Action item
Return only those lines of the records below in which "Validation" appears.

(Data entries)
BEGIN
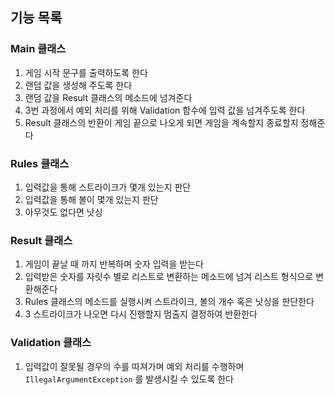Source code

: ## 기능 목록
### Main 클래스
1. 게임 시작 문구를 출력하도록 한다
2. 랜덤 값을 생성해 주도록 한다
3. 랜덤 값을 Result 클래스의 메소드에 넘겨준다
4. 3번 과정에서 예외 처리를 위해 Validation 함수에 입력 값을 넘겨주도록 한다
5. Result 클래스의 반환이 게임 끝으로 나오게 되면 게임을 계속할지 종료할지 정해준다
### Rules 클래스
1. 입력값을 통해 스트라이크가 몇개 있는지 판단
2. 입력값을 통해 볼이 몇개 있는지 판단
3. 아무것도 없다면 낫싱
### Result 클래스
1. 게임이 끝날 때 까지 반복하며 숫자 입력을 받는다
2. 입력받은 숫자를 자릿수 별로 리스트로 변환하는 메소드에 넘겨 리스트 형식으로 변환해준다
3. Rules 클래스의 메소드를 실행시켜 스트라이크, 볼의 개수 혹은 낫싱을 판단한다
4. 3 스트라이크가 나오면 다시 진행할지 멈출지 결정하여 반환한다
### Validation 클래스
1. 입력값이 잘못될 경우의 수를 따져가며 예외 처리를 수행하며 `IllegalArgumentException` 를 발생시킬 수 있도록 한다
END
Response to this task
4. 3번 과정에서 예외 처리를 위해 Validation 함수에 입력 값을 넘겨주도록 한다
### Validation 클래스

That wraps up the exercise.